*** PROVIDED DATA ***

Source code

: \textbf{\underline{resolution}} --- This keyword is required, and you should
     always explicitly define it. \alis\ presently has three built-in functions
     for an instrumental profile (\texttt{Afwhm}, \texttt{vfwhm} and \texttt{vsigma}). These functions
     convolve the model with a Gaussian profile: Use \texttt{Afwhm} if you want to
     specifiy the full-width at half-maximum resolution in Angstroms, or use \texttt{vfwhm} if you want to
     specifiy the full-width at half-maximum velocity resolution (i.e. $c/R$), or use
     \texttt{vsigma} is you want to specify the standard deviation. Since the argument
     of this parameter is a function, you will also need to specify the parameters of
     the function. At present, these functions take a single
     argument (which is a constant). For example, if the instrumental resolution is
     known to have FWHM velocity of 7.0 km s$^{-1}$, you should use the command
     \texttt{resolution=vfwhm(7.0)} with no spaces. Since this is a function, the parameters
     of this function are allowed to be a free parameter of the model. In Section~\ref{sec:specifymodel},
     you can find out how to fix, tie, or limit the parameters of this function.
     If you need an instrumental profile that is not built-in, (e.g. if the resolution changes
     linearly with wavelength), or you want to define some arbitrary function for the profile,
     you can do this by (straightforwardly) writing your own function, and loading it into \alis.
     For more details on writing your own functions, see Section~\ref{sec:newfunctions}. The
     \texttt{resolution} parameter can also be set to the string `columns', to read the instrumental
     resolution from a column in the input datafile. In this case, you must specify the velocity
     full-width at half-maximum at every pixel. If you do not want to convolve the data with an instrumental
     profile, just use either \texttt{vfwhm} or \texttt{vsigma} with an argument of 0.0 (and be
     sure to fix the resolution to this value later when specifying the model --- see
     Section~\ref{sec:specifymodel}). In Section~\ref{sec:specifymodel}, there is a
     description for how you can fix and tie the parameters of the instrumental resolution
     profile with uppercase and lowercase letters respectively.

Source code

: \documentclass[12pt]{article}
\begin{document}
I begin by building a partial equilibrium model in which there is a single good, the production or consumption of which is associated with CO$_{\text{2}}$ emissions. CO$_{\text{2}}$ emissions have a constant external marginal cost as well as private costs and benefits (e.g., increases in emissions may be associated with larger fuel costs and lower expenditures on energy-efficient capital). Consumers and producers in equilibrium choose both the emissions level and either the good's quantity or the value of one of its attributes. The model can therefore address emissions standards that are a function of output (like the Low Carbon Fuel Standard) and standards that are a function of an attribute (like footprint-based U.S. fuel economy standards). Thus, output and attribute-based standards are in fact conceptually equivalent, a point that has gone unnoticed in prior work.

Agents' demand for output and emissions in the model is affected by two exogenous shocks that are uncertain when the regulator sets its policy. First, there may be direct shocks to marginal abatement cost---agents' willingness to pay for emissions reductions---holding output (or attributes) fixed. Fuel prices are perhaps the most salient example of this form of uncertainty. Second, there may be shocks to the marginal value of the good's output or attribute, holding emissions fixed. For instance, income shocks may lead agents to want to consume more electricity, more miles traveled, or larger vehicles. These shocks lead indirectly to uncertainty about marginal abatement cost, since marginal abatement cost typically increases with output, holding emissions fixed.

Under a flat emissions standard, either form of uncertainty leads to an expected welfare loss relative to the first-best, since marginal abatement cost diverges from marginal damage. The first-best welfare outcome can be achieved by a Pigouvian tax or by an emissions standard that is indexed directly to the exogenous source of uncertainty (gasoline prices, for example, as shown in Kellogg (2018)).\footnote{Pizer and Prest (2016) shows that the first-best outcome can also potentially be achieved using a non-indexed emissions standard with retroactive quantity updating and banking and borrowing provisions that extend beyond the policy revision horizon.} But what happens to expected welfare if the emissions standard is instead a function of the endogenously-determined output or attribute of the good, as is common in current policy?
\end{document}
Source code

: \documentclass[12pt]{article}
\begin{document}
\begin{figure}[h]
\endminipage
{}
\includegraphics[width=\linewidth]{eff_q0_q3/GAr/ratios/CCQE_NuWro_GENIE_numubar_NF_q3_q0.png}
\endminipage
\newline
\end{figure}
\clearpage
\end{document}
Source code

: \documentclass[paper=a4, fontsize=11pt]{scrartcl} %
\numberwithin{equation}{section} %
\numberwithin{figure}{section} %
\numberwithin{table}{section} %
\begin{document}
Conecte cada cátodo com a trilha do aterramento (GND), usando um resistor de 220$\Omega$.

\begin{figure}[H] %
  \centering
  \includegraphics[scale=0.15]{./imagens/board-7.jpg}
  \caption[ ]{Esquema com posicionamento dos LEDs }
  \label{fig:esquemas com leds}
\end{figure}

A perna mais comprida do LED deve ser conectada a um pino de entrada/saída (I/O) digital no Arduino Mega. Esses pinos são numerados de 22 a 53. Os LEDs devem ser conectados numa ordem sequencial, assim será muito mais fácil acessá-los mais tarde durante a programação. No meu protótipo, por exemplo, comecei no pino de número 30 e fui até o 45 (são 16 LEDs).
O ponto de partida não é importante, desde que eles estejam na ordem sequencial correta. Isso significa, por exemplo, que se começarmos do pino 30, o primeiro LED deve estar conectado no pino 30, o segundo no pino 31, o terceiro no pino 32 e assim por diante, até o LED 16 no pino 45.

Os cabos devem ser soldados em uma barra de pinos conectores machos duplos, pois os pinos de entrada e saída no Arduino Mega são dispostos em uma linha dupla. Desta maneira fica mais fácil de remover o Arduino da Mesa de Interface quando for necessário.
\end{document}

***

_REQUIRED WORK_. Taking the lines above, repeat exactly those from the line that contains "specifiy the full-width at half-maximum resolution" through the line that contains "function, the parameters", and both of those lines as well. Include nothing else.

_FINAL ANSWER_.
     specifiy the full-width at half-maximum resolution in Angstroms, or use \texttt{vfwhm} if you want to
     specifiy the full-width at half-maximum velocity resolution (i.e. $c/R$), or use
     \texttt{vsigma} is you want to specify the standard deviation. Since the argument
     of this parameter is a function, you will also need to specify the parameters of
     the function. At present, these functions take a single
     argument (which is a constant). For example, if the instrumental resolution is
     known to have FWHM velocity of 7.0 km s$^{-1}$, you should use the command
     \texttt{resolution=vfwhm(7.0)} with no spaces. Since this is a function, the parameters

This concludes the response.